Ann Noble Obituary

Ann Noble9th December 1942 – 9th December 2016

PhD, B Arch, MA Sociology,
Dip. Town Planning, RIBA

AfH Past President

An original founder member of Architects for Health, Former Chair and subsequently Life President, Dr Ann Noble has died peacefully after a long illness. She had a distinguished career in practice, teaching and lecturing internationally and had collaborated with and advised many leading practices including Ted Cullinan, SOM and HOK.

Ann Peerless was brought up in Somerset and studied at Bristol University, where she met her future husband, Paul, both reading architecture.

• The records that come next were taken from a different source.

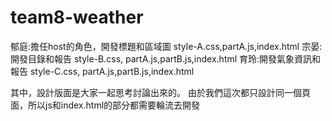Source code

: # team8-weather

郁庭:擔任host的角色，開發標題和區域圖 style-A.css,partA.js,index.html
宗晏:開發目錄和報告 style-B.css, partA.js,partB.js,index.html
育玲:開發氣象資訊和報告 style-C.css, partA.js,partB.js,index.html


其中，設計版面是大家一起思考討論出來的。
由於我們這次都只設計同一個頁面，所以js和index.html的部分都需要輪流去開發
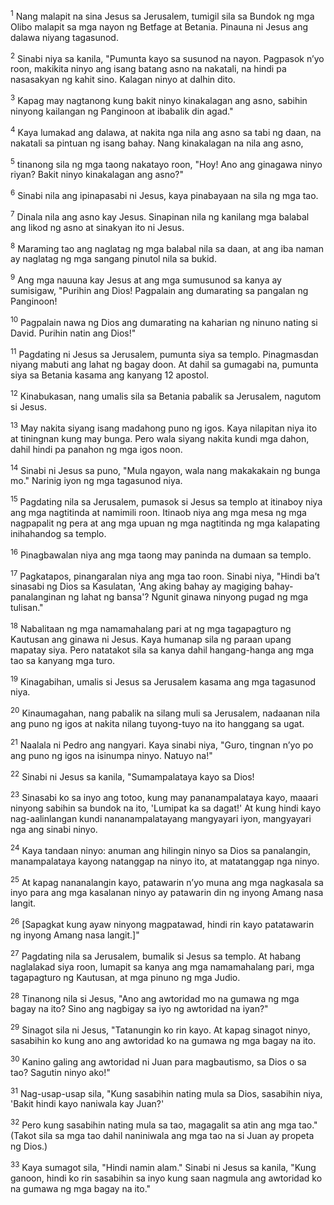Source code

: <sup>1</sup>
Nang malapit na sina Jesus sa Jerusalem, tumigil sila sa Bundok ng mga Olibo malapit sa mga nayon ng Betfage at Betania. Pinauna ni Jesus ang dalawa niyang tagasunod. 

<sup>2</sup>
Sinabi niya sa kanila, "Pumunta kayo sa susunod na nayon. Pagpasok nʼyo roon, makikita ninyo ang isang batang asno na nakatali, na hindi pa nasasakyan ng kahit sino. Kalagan ninyo at dalhin dito. 

<sup>3</sup>
Kapag may nagtanong kung bakit ninyo kinakalagan ang asno, sabihin ninyong kailangan ng Panginoon at ibabalik din agad." 

<sup>4</sup>
Kaya lumakad ang dalawa, at nakita nga nila ang asno sa tabi ng daan, na nakatali sa pintuan ng isang bahay. Nang kinakalagan na nila ang asno, 

<sup>5</sup>
tinanong sila ng mga taong nakatayo roon, "Hoy! Ano ang ginagawa ninyo riyan? Bakit ninyo kinakalagan ang asno?" 

<sup>6</sup>
Sinabi nila ang ipinapasabi ni Jesus, kaya pinabayaan na sila ng mga tao. 

<sup>7</sup>
Dinala nila ang asno kay Jesus. Sinapinan nila ng kanilang mga balabal ang likod ng asno at sinakyan ito ni Jesus. 

<sup>8</sup>
Maraming tao ang naglatag ng mga balabal nila sa daan, at ang iba naman ay naglatag ng mga sangang pinutol nila sa bukid. 

<sup>9</sup>
Ang mga nauuna kay Jesus at ang mga sumusunod sa kanya ay sumisigaw, "Purihin ang Dios! Pagpalain ang dumarating sa pangalan ng Panginoon! 

<sup>10</sup>
Pagpalain nawa ng Dios ang dumarating na kaharian ng ninuno nating si David. Purihin natin ang Dios!" 

<sup>11</sup>
Pagdating ni Jesus sa Jerusalem, pumunta siya sa templo. Pinagmasdan niyang mabuti ang lahat ng bagay doon. At dahil sa gumagabi na, pumunta siya sa Betania kasama ang kanyang 12 apostol.

<sup>12</sup>
Kinabukasan, nang umalis sila sa Betania pabalik sa Jerusalem, nagutom si Jesus. 

<sup>13</sup>
May nakita siyang isang madahong puno ng igos. Kaya nilapitan niya ito at tiningnan kung may bunga. Pero wala siyang nakita kundi mga dahon, dahil hindi pa panahon ng mga igos noon. 

<sup>14</sup>
Sinabi ni Jesus sa puno, "Mula ngayon, wala nang makakakain ng bunga mo." Narinig iyon ng mga tagasunod niya.

<sup>15</sup>
Pagdating nila sa Jerusalem, pumasok si Jesus sa templo at itinaboy niya ang mga nagtitinda at namimili roon. Itinaob niya ang mga mesa ng mga nagpapalit ng pera at ang mga upuan ng mga nagtitinda ng mga kalapating inihahandog sa templo. 

<sup>16</sup>
Pinagbawalan niya ang mga taong may paninda na dumaan sa templo. 

<sup>17</sup>
Pagkatapos, pinangaralan niya ang mga tao roon. Sinabi niya, "Hindi baʼt sinasabi ng Dios sa Kasulatan, 'Ang aking bahay ay magiging bahay-panalanginan ng lahat ng bansa'? Ngunit ginawa ninyong pugad ng mga tulisan." 

<sup>18</sup>
Nabalitaan ng mga namamahalang pari at ng mga tagapagturo ng Kautusan ang ginawa ni Jesus. Kaya humanap sila ng paraan upang mapatay siya. Pero natatakot sila sa kanya dahil hangang-hanga ang mga tao sa kanyang mga turo. 

<sup>19</sup>
Kinagabihan, umalis si Jesus sa Jerusalem kasama ang mga tagasunod niya.

<sup>20</sup>
Kinaumagahan, nang pabalik na silang muli sa Jerusalem, nadaanan nila ang puno ng igos at nakita nilang tuyong-tuyo na ito hanggang sa ugat. 

<sup>21</sup>
Naalala ni Pedro ang nangyari. Kaya sinabi niya, "Guro, tingnan nʼyo po ang puno ng igos na isinumpa ninyo. Natuyo na!" 

<sup>22</sup>
Sinabi ni Jesus sa kanila, "Sumampalataya kayo sa Dios! 

<sup>23</sup>
Sinasabi ko sa inyo ang totoo, kung may pananampalataya kayo, maaari ninyong sabihin sa bundok na ito, 'Lumipat ka sa dagat!' At kung hindi kayo nag-aalinlangan kundi nananampalatayang mangyayari iyon, mangyayari nga ang sinabi ninyo. 

<sup>24</sup>
Kaya tandaan ninyo: anuman ang hilingin ninyo sa Dios sa panalangin, manampalataya kayong natanggap na ninyo ito, at matatanggap nga ninyo. 

<sup>25</sup>
At kapag nananalangin kayo, patawarin nʼyo muna ang mga nagkasala sa inyo para ang mga kasalanan ninyo ay patawarin din ng inyong Amang nasa langit. 

<sup>26</sup>
[Sapagkat kung ayaw ninyong magpatawad, hindi rin kayo patatawarin ng inyong Amang nasa langit.]" 

<sup>27</sup>
Pagdating nila sa Jerusalem, bumalik si Jesus sa templo. At habang naglalakad siya roon, lumapit sa kanya ang mga namamahalang pari, mga tagapagturo ng Kautusan, at mga pinuno ng mga Judio. 

<sup>28</sup>
Tinanong nila si Jesus, "Ano ang awtoridad mo na gumawa ng mga bagay na ito? Sino ang nagbigay sa iyo ng awtoridad na iyan?" 

<sup>29</sup>
Sinagot sila ni Jesus, "Tatanungin ko rin kayo. At kapag sinagot ninyo, sasabihin ko kung ano ang awtoridad ko na gumawa ng mga bagay na ito. 

<sup>30</sup>
Kanino galing ang awtoridad ni Juan para magbautismo, sa Dios o sa tao? Sagutin ninyo ako!" 

<sup>31</sup>
Nag-usap-usap sila, "Kung sasabihin nating mula sa Dios, sasabihin niya, 'Bakit hindi kayo naniwala kay Juan?' 

<sup>32</sup>
Pero kung sasabihin nating mula sa tao, magagalit sa atin ang mga tao." (Takot sila sa mga tao dahil naniniwala ang mga tao na si Juan ay propeta ng Dios.) 

<sup>33</sup>
Kaya sumagot sila, "Hindi namin alam." Sinabi ni Jesus sa kanila, "Kung ganoon, hindi ko rin sasabihin sa inyo kung saan nagmula ang awtoridad ko na gumawa ng mga bagay na ito."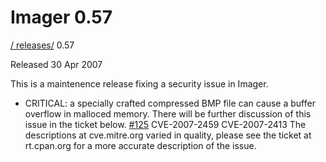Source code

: # Imager 0.57

[ / ](..) [releases/](./) 0.57

Released 30 Apr 2007

This is a maintenence release fixing a security issue in Imager.

 - CRITICAL: a specially crafted compressed BMP file can cause a buffer overflow in malloced memory. There will be further discussion of this issue in the ticket below. [#125](https://github.com/tonycoz/imager/issues/125) CVE-2007-2459 CVE-2007-2413 The descriptions at cve.mitre.org varied in quality, please see the ticket at rt.cpan.org for a more accurate description of the issue.
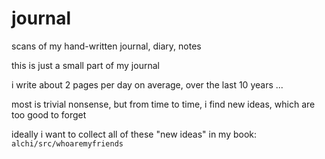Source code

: # journal

scans of my hand-written journal, diary, notes

this is just a small part of my journal

i write about 2 pages per day on average, over the last 10 years ...

most is trivial nonsense, but from time to time, i find new ideas, which are too good to forget

ideally i want to collect all of these "new ideas" in my book: `alchi/src/whoaremyfriends`
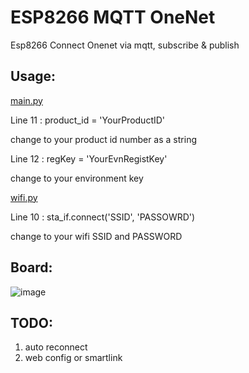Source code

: # ESP8266 MQTT OneNet

Esp8266 Connect Onenet via mqtt, subscribe & publish

## Usage:

[main.py](https://github.com/mokton/ESP8266_MQTT_OneNet/blob/master/main.py)

Line 11 :   product_id = 'YourProductID'

change to your product id number as a string

Line 12 :   regKey = 'YourEvnRegistKey'

change to your environment key

[wifi.py](https://github.com/mokton/ESP8266_MQTT_OneNet/blob/master/wifi.py)

Line 10 :   sta_if.connect('SSID', 'PASSOWRD')

change to your wifi SSID and PASSWORD

## Board:

![image](https://raw.githubusercontent.com/mokton/ESP8266_MQTT_OneNet/master/esp_ht_board.png)


## TODO:

1. auto reconnect
2. web config or smartlink
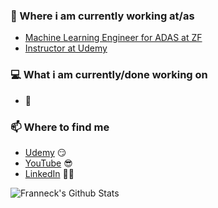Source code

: <!--
**franneck94/franneck94** is a ✨ _special_ ✨ repository because its `README.md` (this file) appears on your GitHub profile.

Here are some ideas to get you started:

- 🔭 I’m currently working on ...
- 🌱 I’m currently learning ...
- 👯 I’m looking to collaborate on ...
- 🤔 I’m looking for help with ...
- 💬 Ask me about ...
- 📫 How to reach me: ...
- 😄 Pronouns: ...
- ⚡ Fun fact: ...
-->

### 💼 Where i am currently working at/as
- [Machine Learning Engineer for ADAS at ZF](https://www.zf.com/mobile/en/homepage/homepage.html)
- [Instructor at Udemy](https://www.udemy.com/user/jan-schaffranek/)

### 💻 What i am currently/done working on
-   🚀

### 📫 Where to find me
- [Udemy](https://www.udemy.com/user/jan-schaffranek/) 😏
- [YouTube](https://www.youtube.com/channel/UCVB-cOn8vtlU4RUbcua1ycQ) 😎
- [LinkedIn](https://www.linkedin.com/in/jan-schaffranek/) 👨💼

![Franneck's Github Stats](https://github-readme-stats.vercel.app/api?username=franneck94&show_icons=true)
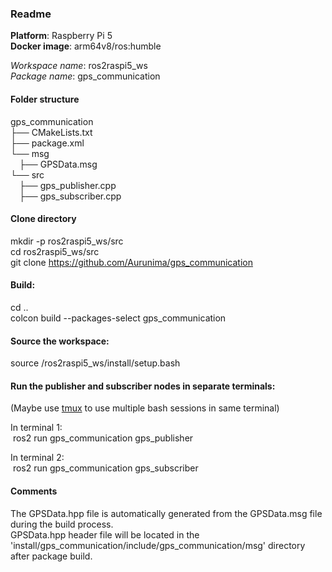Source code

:### Readme

**Platform**: Raspberry Pi 5 \
**Docker image**: arm64v8/ros:humble

_Workspace name_: ros2raspi5_ws \
_Package name_: gps_communication

#### Folder structure
gps_communication \
├── CMakeLists.txt \
├── package.xml \
└── msg \
&emsp;├── GPSData.msg \
└── src \
&emsp;├── gps_publisher.cpp \
&emsp;├── gps_subscriber.cpp

#### Clone directory
mkdir -p ros2raspi5_ws/src \
cd ros2raspi5_ws/src \
git clone https://github.com/Aurunima/gps_communication

#### Build:
cd .. \
colcon build --packages-select gps_communication

#### Source the workspace:
source /ros2raspi5_ws/install/setup.bash

#### Run the publisher and subscriber nodes in separate terminals:
(Maybe use [tmux](https://www.redhat.com/sysadmin/introduction-tmux-linux) to use multiple bash sessions in same terminal)

In terminal 1: \
&nbsp;ros2 run gps_communication gps_publisher

In terminal 2: \
&nbsp;ros2 run gps_communication gps_subscriber

#### Comments

The GPSData.hpp file is automatically generated from the GPSData.msg file during the build process. \
GPSData.hpp header file will be located in the 'install/gps_communication/include/gps_communication/msg' directory after package build.
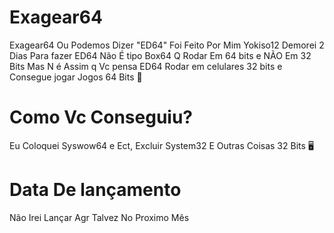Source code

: # Exagear64
Exagear64 Ou Podemos Dizer "ED64" Foi Feito Por Mim Yokiso12 Demorei 2 Dias Para fazer ED64 Não É tipo Box64 Q Rodar Em 64 bits e NÃO Em 32 Bits Mas N é Assim q Vc pensa ED64 Rodar em celulares 32 bits e Consegue jogar Jogos 64 Bits
💬
# Como Vc Conseguiu?
Eu Coloquei Syswow64 e Ect, Excluir System32 E Outras Coisas 32 Bits
🖥
# Data De lançamento
Não Irei Lançar Agr Talvez No Proximo Mês
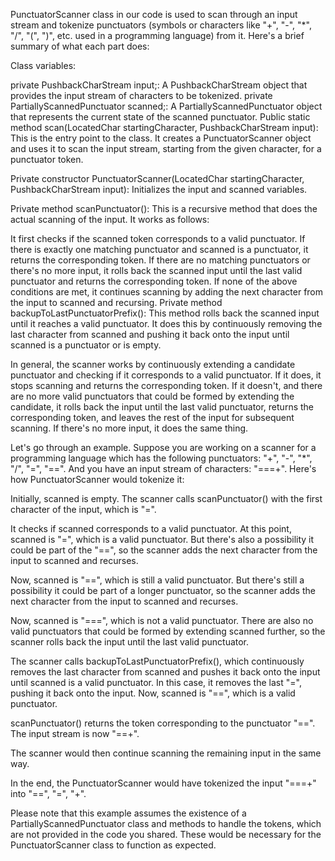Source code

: PunctuatorScanner class in our code is used to scan through an input stream and tokenize punctuators (symbols or characters like "+", "-", "*", "/", "(", ")", etc. used in a programming language) from it. Here's a brief summary of what each part does:

Class variables:

private PushbackCharStream input;: A PushbackCharStream object that provides the input stream of characters to be tokenized.
private PartiallyScannedPunctuator scanned;: A PartiallyScannedPunctuator object that represents the current state of the scanned punctuator.
Public static method scan(LocatedChar startingCharacter, PushbackCharStream input): This is the entry point to the class. It creates a PunctuatorScanner object and uses it to scan the input stream, starting from the given character, for a punctuator token.

Private constructor PunctuatorScanner(LocatedChar startingCharacter, PushbackCharStream input): Initializes the input and scanned variables.

Private method scanPunctuator(): This is a recursive method that does the actual scanning of the input. It works as follows:

It first checks if the scanned token corresponds to a valid punctuator.
If there is exactly one matching punctuator and scanned is a punctuator, it returns the corresponding token.
If there are no matching punctuators or there's no more input, it rolls back the scanned input until the last valid punctuator and returns the corresponding token.
If none of the above conditions are met, it continues scanning by adding the next character from the input to scanned and recursing.
Private method backupToLastPunctuatorPrefix(): This method rolls back the scanned input until it reaches a valid punctuator. It does this by continuously removing the last character from scanned and pushing it back onto the input until scanned is a punctuator or is empty.

In general, the scanner works by continuously extending a candidate punctuator and checking if it corresponds to a valid punctuator. If it does, it stops scanning and returns the corresponding token. If it doesn't, and there are no more valid punctuators that could be formed by extending the candidate, it rolls back the input until the last valid punctuator, returns the corresponding token, and leaves the rest of the input for subsequent scanning. If there's no more input, it does the same thing.


Let's go through an example. Suppose you are working on a scanner for a programming language which has the following punctuators: "+", "-", "*", "/", "=", "==". And you have an input stream of characters: "===+". Here's how PunctuatorScanner would tokenize it:

Initially, scanned is empty. The scanner calls scanPunctuator() with the first character of the input, which is "=".

It checks if scanned corresponds to a valid punctuator. At this point, scanned is "=", which is a valid punctuator. But there's also a possibility it could be part of the "==", so the scanner adds the next character from the input to scanned and recurses.

Now, scanned is "==", which is still a valid punctuator. But there's still a possibility it could be part of a longer punctuator, so the scanner adds the next character from the input to scanned and recurses.

Now, scanned is "===", which is not a valid punctuator. There are also no valid punctuators that could be formed by extending scanned further, so the scanner rolls back the input until the last valid punctuator.

The scanner calls backupToLastPunctuatorPrefix(), which continuously removes the last character from scanned and pushes it back onto the input until scanned is a valid punctuator. In this case, it removes the last "=", pushing it back onto the input. Now, scanned is "==", which is a valid punctuator.

scanPunctuator() returns the token corresponding to the punctuator "==". The input stream is now "==+".

The scanner would then continue scanning the remaining input in the same way.

In the end, the PunctuatorScanner would have tokenized the input "===+" into "==", "=", "+".

Please note that this example assumes the existence of a PartiallyScannedPunctuator class and methods to handle the tokens, which are not provided in the code you shared. These would be necessary for the PunctuatorScanner class to function as expected.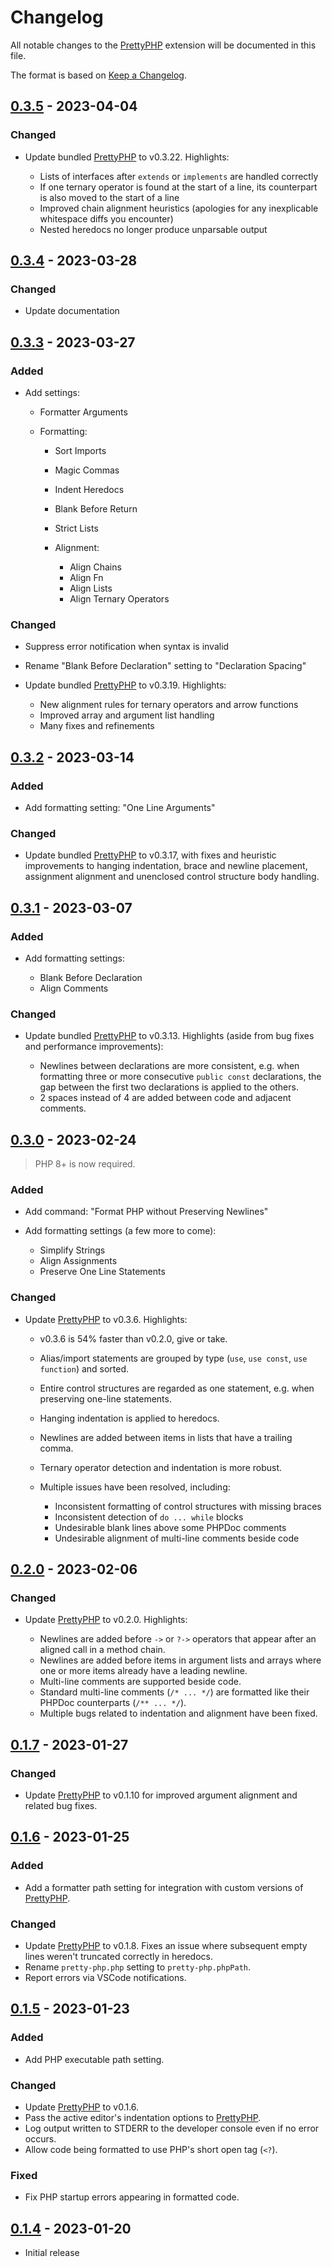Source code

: # Changelog

All notable changes to the [PrettyPHP] extension will be documented in this file.

The format is based on [Keep a Changelog](https://keepachangelog.com/en/1.0.0/).

## [0.3.5] - 2023-04-04

### Changed

- Update bundled [PrettyPHP] to v0.3.22. Highlights:

  - Lists of interfaces after `extends` or `implements` are handled correctly
  - If one ternary operator is found at the start of a line, its counterpart is also moved to the start of a line
  - Improved chain alignment heuristics (apologies for any inexplicable whitespace diffs you encounter)
  - Nested heredocs no longer produce unparsable output

## [0.3.4] - 2023-03-28

### Changed

- Update documentation

## [0.3.3] - 2023-03-27

### Added

- Add settings:

  - Formatter Arguments
  - Formatting:

    - Sort Imports
    - Magic Commas
    - Indent Heredocs
    - Blank Before Return
    - Strict Lists
    - Alignment:

      - Align Chains
      - Align Fn
      - Align Lists
      - Align Ternary Operators

### Changed

- Suppress error notification when syntax is invalid
- Rename "Blank Before Declaration" setting to "Declaration Spacing"
- Update bundled [PrettyPHP] to v0.3.19. Highlights:

  - New alignment rules for ternary operators and arrow functions
  - Improved array and argument list handling
  - Many fixes and refinements

## [0.3.2] - 2023-03-14

### Added

- Add formatting setting: "One Line Arguments"

### Changed

- Update bundled [PrettyPHP] to v0.3.17, with fixes and heuristic improvements to hanging indentation, brace and newline
  placement, assignment alignment and unenclosed control structure body handling.

## [0.3.1] - 2023-03-07

### Added

- Add formatting settings:

  - Blank Before Declaration
  - Align Comments

### Changed

- Update bundled [PrettyPHP] to v0.3.13. Highlights (aside from bug fixes and performance improvements):

  - Newlines between declarations are more consistent, e.g. when formatting three or more consecutive `public const`
    declarations, the gap between the first two declarations is applied to the others.
  - 2 spaces instead of 4 are added between code and adjacent comments.

## [0.3.0] - 2023-02-24

> PHP 8+ is now required.

### Added

- Add command: "Format PHP without Preserving Newlines"
- Add formatting settings (a few more to come):

  - Simplify Strings
  - Align Assignments
  - Preserve One Line Statements

### Changed

- Update [PrettyPHP] to v0.3.6. Highlights:

  - v0.3.6 is 54% faster than v0.2.0, give or take.
  - Alias/import statements are grouped by type (`use`, `use const`, `use function`) and sorted.
  - Entire control structures are regarded as one statement, e.g. when preserving one-line statements.
  - Hanging indentation is applied to heredocs.
  - Newlines are added between items in lists that have a trailing comma.
  - Ternary operator detection and indentation is more robust.
  - Multiple issues have been resolved, including:

    - Inconsistent formatting of control structures with missing braces
    - Inconsistent detection of `do ... while` blocks
    - Undesirable blank lines above some PHPDoc comments
    - Undesirable alignment of multi-line comments beside code

## [0.2.0] - 2023-02-06

### Changed

- Update [PrettyPHP] to v0.2.0. Highlights:

  - Newlines are added before `->` or `?->` operators that appear after an aligned call in a method chain.
  - Newlines are added before items in argument lists and arrays where one or more items already have a leading newline.
  - Multi-line comments are supported beside code.
  - Standard multi-line comments (`/* ... */`) are formatted like their PHPDoc counterparts (`/** ... */`).
  - Multiple bugs related to indentation and alignment have been fixed.

## [0.1.7] - 2023-01-27

### Changed

- Update [PrettyPHP] to v0.1.10 for improved argument alignment and related bug fixes.

## [0.1.6] - 2023-01-25

### Added

- Add a formatter path setting for integration with custom versions of [PrettyPHP].

### Changed

- Update [PrettyPHP] to v0.1.8. Fixes an issue where subsequent empty lines weren't truncated correctly in heredocs.
- Rename `pretty-php.php` setting to `pretty-php.phpPath`.
- Report errors via VSCode notifications.

## [0.1.5] - 2023-01-23

### Added

- Add PHP executable path setting.

### Changed

- Update [PrettyPHP] to v0.1.6.
- Pass the active editor's indentation options to [PrettyPHP].
- Log output written to STDERR to the developer console even if no error occurs.
- Allow code being formatted to use PHP's short open tag (`<?`).

### Fixed

- Fix PHP startup errors appearing in formatted code.

## [0.1.4] - 2023-01-20

- Initial release


[0.3.5]: https://github.com/lkrms/vscode-pretty-php/releases/tag/v0.3.5
[0.3.4]: https://github.com/lkrms/vscode-pretty-php/releases/tag/v0.3.4
[0.3.3]: https://github.com/lkrms/vscode-pretty-php/releases/tag/v0.3.3
[0.3.2]: https://github.com/lkrms/vscode-pretty-php/releases/tag/v0.3.2
[0.3.1]: https://github.com/lkrms/vscode-pretty-php/releases/tag/v0.3.1
[0.3.0]: https://github.com/lkrms/vscode-pretty-php/releases/tag/v0.3.0
[0.2.0]: https://github.com/lkrms/vscode-pretty-php/releases/tag/v0.2.0
[0.1.7]: https://github.com/lkrms/vscode-pretty-php/releases/tag/v0.1.7
[0.1.6]: https://github.com/lkrms/vscode-pretty-php/releases/tag/v0.1.6
[0.1.5]: https://github.com/lkrms/vscode-pretty-php/releases/tag/v0.1.5
[0.1.4]: https://github.com/lkrms/vscode-pretty-php/releases/tag/v0.1.4
[PrettyPHP]: https://github.com/lkrms/pretty-php
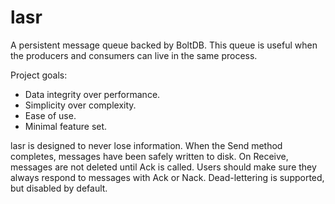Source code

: # lasr
A persistent message queue backed by BoltDB. This queue is useful when the producers and consumers can live in the same process.

Project goals:
  * Data integrity over performance.
  * Simplicity over complexity.
  * Ease of use.
  * Minimal feature set.

lasr is designed to never lose information. When the Send method completes, messages have been safely written to disk. On Receive, messages are not deleted until Ack is called. Users should make sure they always respond to messages with Ack or Nack. Dead-lettering is supported, but disabled by default.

She gained an MA in Sociology from the University of Essex in 1967, registered as an RIBA Chartered Architect in 1971, gained a Diploma in Town Planning from the then Polytechnic of Central London in 1974 and a PhD from Bristol in 1988.

Following three years working in Libya on social housing, Ann began Research & Development work for the Department of Health and Social Security (DHSS) Hospital Building Programme. Thus began a lifelong interest and passion for healthcare architecture, taking her to the very top of that profession and international acclaim.

For thirteen years from 1976, Ann was engaged with research and teaching at the Medical Architecture Research Unit and there established an advisory and facilitating service for General Practice Premises, and other primary care building developments for Inner London. At MARU, she was pivotal in teaching and mentoring the Masters Degree course in health facility planning, attracting students from across the globe.

Ann Noble Architects was established in 1989 and became renowned for expert advice and sound knowledge as well as designing and delivering a range of highly regarded healthcare buildings. The practice continued to gain commissions for assessment and evaluation, a mainstay of Ann’s belief in the value of structured research to inform decisions and future schemes.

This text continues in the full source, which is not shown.